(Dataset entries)

•••••

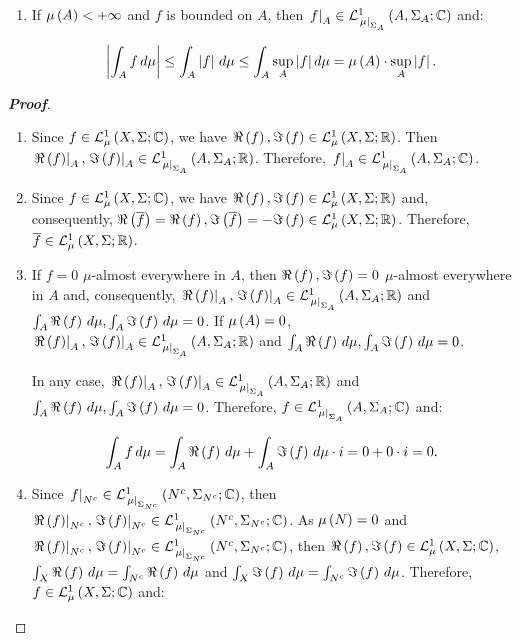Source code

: \begin{proposition}
\begin{enumerate}
    \begin{equation}
      \bars{\int_{X}{f\,d\mu}}\leq\int_{X}{\bars{f}\,d\mu}.
    \end{equation}
    \item If $\mu\pr{A}<+\infty$ and $f$ is bounded on $A$, then $\rest{f}{A}\in\LebC{A}{\Sigma_A}{\rest{\mu}{\Sigma_A}}$ and:
    
    \begin{equation}
      \bars{\int_{A}{f\,d\mu}}\leq\int_{A}{\bars{f}\,d\mu}\leq\int_{A}{\sup_A{\bars{f}}\,d\mu}=\mu\pr{A}\cdot\sup_A\bars{f}.
    \end{equation}
  \end{enumerate}
  \begin{proof}[\rm\textbf{Proof}]
    \hfill
    \begin{enumerate}
      \item Since $f\in\LebC{X}{\Sigma}{\mu}$, we have $\Re\pr{f},\Im\pr{f}\in\LebR{X}{\Sigma}{\mu}$. Then $\rest{\Re\pr{f}}{A},\rest{\Im\pr{f}}{A}\in\LebR{A}{\Sigma_A}{\rest{\mu}{\Sigma_A}}$. Therefore, $\rest{f}{A}\in\LebC{A}{\Sigma_A}{\rest{\mu}{\Sigma_A}}$.
      \item Since $f\in\LebC{X}{\Sigma}{\mu}$, we have $\Re\pr{f},\Im\pr{f}\in\LebR{X}{\Sigma}{\mu}$ and, consequently, $\Re\pr{\overline{f}}=\Re\pr{f},\Im\pr{\overline{f}}=-\Im\pr{f}\in\LebR{X}{\Sigma}{\mu}$. Therefore, $\overline{f}\in\LebR{X}{\Sigma}{\mu}$.
      \item If $f=0$ $\mu$-almost everywhere in $A$, then $\Re\pr{f},\Im\pr{f}=0$ $\mu$-almost everywhere in $A$ and, consequently, $\rest{\Re\pr{f}}{A},\rest{\Im\pr{f}}{A}\in\LebR{A}{\Sigma_A}{\rest{\mu}{\Sigma_A}}$ and $\int_{A}{\Re\pr{f}\,d\mu},\int_{A}{\Im\pr{f}\,d\mu}=0$. If $\mu\pr{A}=0$, $\rest{\Re\pr{f}}{A},\rest{\Im\pr{f}}{A}\in\LebR{A}{\Sigma_A}{\rest{\mu}{\Sigma_A}}$ and $\int_{A}{\Re\pr{f}\,d\mu},\int_{A}{\Im\pr{f}\,d\mu}=0$.

      In any case, $\rest{\Re\pr{f}}{A},\rest{\Im\pr{f}}{A}\in\LebR{A}{\Sigma_A}{\rest{\mu}{\Sigma_A}}$ and $\int_{A}{\Re\pr{f}\,d\mu},\int_{A}{\Im\pr{f}\,d\mu}=0$. Therefore, $f\in\LebC{A}{\Sigma_A}{\rest{\mu}{\Sigma_A}}$ and:

      \begin{equation}
        \int_{A}{f\,d\mu}=\int_{A}{\Re\pr{f}\,d\mu}+\int_{A}{\Im\pr{f}\,d\mu}\cdot i=0+0\cdot i=0.
      \end{equation}
      \item Since $\rest{f}{N^c}\in\LebC{N^c}{\Sigma_{N^c}}{\rest{\mu}{\Sigma_{N^c}}}$, then $\rest{\Re\pr{f}}{N^c},\rest{\Im\pr{f}}{N^c}\in\LebC{N^c}{\Sigma_{N^c}}{\rest{\mu}{\Sigma_{N^c}}}$. As $\mu\pr{N}=0$ and $\rest{\Re\pr{f}}{N^c},\rest{\Im\pr{f}}{N^c}\in\LebC{N^c}{\Sigma_{N^c}}{\rest{\mu}{\Sigma_{N^c}}}$, then $\Re\pr{f},\Im\pr{f}\in\LebC{X}{\Sigma}{\mu}$, $\int_{X}{\Re\pr{f}\,d\mu}=\int_{N^c}{\Re\pr{f}\,d\mu}$ and $\int_{X}{\Im\pr{f}\,d\mu}=\int_{N^c}{\Im\pr{f}\,d\mu}$. Therefore, $f\in\LebC{X}{\Sigma}{\mu}$ and:
      

\end{enumerate}
\end{proof}
\end{proposition}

•••••

TASK: What the answer needs is every record above, exactly as written, and no pictures.

OUTPUT:
Source code

: \begin{proposition}
\begin{enumerate}
    \begin{equation}
      \bars{\int_{X}{f\,d\mu}}\leq\int_{X}{\bars{f}\,d\mu}.
    \end{equation}
    \item If $\mu\pr{A}<+\infty$ and $f$ is bounded on $A$, then $\rest{f}{A}\in\LebC{A}{\Sigma_A}{\rest{\mu}{\Sigma_A}}$ and:
    
    \begin{equation}
      \bars{\int_{A}{f\,d\mu}}\leq\int_{A}{\bars{f}\,d\mu}\leq\int_{A}{\sup_A{\bars{f}}\,d\mu}=\mu\pr{A}\cdot\sup_A\bars{f}.
    \end{equation}
  \end{enumerate}
  \begin{proof}[\rm\textbf{Proof}]
    \hfill
    \begin{enumerate}
      \item Since $f\in\LebC{X}{\Sigma}{\mu}$, we have $\Re\pr{f},\Im\pr{f}\in\LebR{X}{\Sigma}{\mu}$. Then $\rest{\Re\pr{f}}{A},\rest{\Im\pr{f}}{A}\in\LebR{A}{\Sigma_A}{\rest{\mu}{\Sigma_A}}$. Therefore, $\rest{f}{A}\in\LebC{A}{\Sigma_A}{\rest{\mu}{\Sigma_A}}$.
      \item Since $f\in\LebC{X}{\Sigma}{\mu}$, we have $\Re\pr{f},\Im\pr{f}\in\LebR{X}{\Sigma}{\mu}$ and, consequently, $\Re\pr{\overline{f}}=\Re\pr{f},\Im\pr{\overline{f}}=-\Im\pr{f}\in\LebR{X}{\Sigma}{\mu}$. Therefore, $\overline{f}\in\LebR{X}{\Sigma}{\mu}$.
      \item If $f=0$ $\mu$-almost everywhere in $A$, then $\Re\pr{f},\Im\pr{f}=0$ $\mu$-almost everywhere in $A$ and, consequently, $\rest{\Re\pr{f}}{A},\rest{\Im\pr{f}}{A}\in\LebR{A}{\Sigma_A}{\rest{\mu}{\Sigma_A}}$ and $\int_{A}{\Re\pr{f}\,d\mu},\int_{A}{\Im\pr{f}\,d\mu}=0$. If $\mu\pr{A}=0$, $\rest{\Re\pr{f}}{A},\rest{\Im\pr{f}}{A}\in\LebR{A}{\Sigma_A}{\rest{\mu}{\Sigma_A}}$ and $\int_{A}{\Re\pr{f}\,d\mu},\int_{A}{\Im\pr{f}\,d\mu}=0$.

      In any case, $\rest{\Re\pr{f}}{A},\rest{\Im\pr{f}}{A}\in\LebR{A}{\Sigma_A}{\rest{\mu}{\Sigma_A}}$ and $\int_{A}{\Re\pr{f}\,d\mu},\int_{A}{\Im\pr{f}\,d\mu}=0$. Therefore, $f\in\LebC{A}{\Sigma_A}{\rest{\mu}{\Sigma_A}}$ and:

      \begin{equation}
        \int_{A}{f\,d\mu}=\int_{A}{\Re\pr{f}\,d\mu}+\int_{A}{\Im\pr{f}\,d\mu}\cdot i=0+0\cdot i=0.
      \end{equation}
      \item Since $\rest{f}{N^c}\in\LebC{N^c}{\Sigma_{N^c}}{\rest{\mu}{\Sigma_{N^c}}}$, then $\rest{\Re\pr{f}}{N^c},\rest{\Im\pr{f}}{N^c}\in\LebC{N^c}{\Sigma_{N^c}}{\rest{\mu}{\Sigma_{N^c}}}$. As $\mu\pr{N}=0$ and $\rest{\Re\pr{f}}{N^c},\rest{\Im\pr{f}}{N^c}\in\LebC{N^c}{\Sigma_{N^c}}{\rest{\mu}{\Sigma_{N^c}}}$, then $\Re\pr{f},\Im\pr{f}\in\LebC{X}{\Sigma}{\mu}$, $\int_{X}{\Re\pr{f}\,d\mu}=\int_{N^c}{\Re\pr{f}\,d\mu}$ and $\int_{X}{\Im\pr{f}\,d\mu}=\int_{N^c}{\Im\pr{f}\,d\mu}$. Therefore, $f\in\LebC{X}{\Sigma}{\mu}$ and:
      

\end{enumerate}
\end{proof}
\end{proposition}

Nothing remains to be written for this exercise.